Segment Open
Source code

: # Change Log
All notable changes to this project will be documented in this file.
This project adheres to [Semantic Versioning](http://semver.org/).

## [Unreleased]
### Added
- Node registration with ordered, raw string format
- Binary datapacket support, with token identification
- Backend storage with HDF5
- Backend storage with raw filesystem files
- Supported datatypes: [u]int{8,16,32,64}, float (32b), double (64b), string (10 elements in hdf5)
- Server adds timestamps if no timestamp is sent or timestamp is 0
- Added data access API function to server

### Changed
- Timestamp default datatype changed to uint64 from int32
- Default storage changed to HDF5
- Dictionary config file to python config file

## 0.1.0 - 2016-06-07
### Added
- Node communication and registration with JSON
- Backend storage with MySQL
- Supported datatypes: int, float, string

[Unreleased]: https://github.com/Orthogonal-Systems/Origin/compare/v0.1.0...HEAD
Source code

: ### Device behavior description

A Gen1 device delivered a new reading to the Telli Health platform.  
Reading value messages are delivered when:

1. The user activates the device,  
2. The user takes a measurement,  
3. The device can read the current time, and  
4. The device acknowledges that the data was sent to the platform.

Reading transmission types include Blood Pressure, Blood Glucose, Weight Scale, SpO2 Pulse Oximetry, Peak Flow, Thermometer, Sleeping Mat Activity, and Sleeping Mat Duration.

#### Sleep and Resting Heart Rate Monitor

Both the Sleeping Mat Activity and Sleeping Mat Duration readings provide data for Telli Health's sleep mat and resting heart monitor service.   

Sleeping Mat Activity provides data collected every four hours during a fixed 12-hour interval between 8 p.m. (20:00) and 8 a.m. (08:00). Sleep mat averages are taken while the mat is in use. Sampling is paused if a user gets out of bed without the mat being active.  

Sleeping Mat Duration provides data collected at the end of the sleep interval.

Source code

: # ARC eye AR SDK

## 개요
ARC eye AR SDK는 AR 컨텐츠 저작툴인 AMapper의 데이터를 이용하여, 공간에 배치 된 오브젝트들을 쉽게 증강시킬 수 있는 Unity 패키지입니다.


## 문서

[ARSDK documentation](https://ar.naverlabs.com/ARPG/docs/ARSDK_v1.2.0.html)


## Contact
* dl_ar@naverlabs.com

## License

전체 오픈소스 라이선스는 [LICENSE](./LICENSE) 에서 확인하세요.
Segment Closed
What you are asked to do:
Among the lines above, count those that hold the word "Sleeping" and give only the count.

Result of the exercise:
4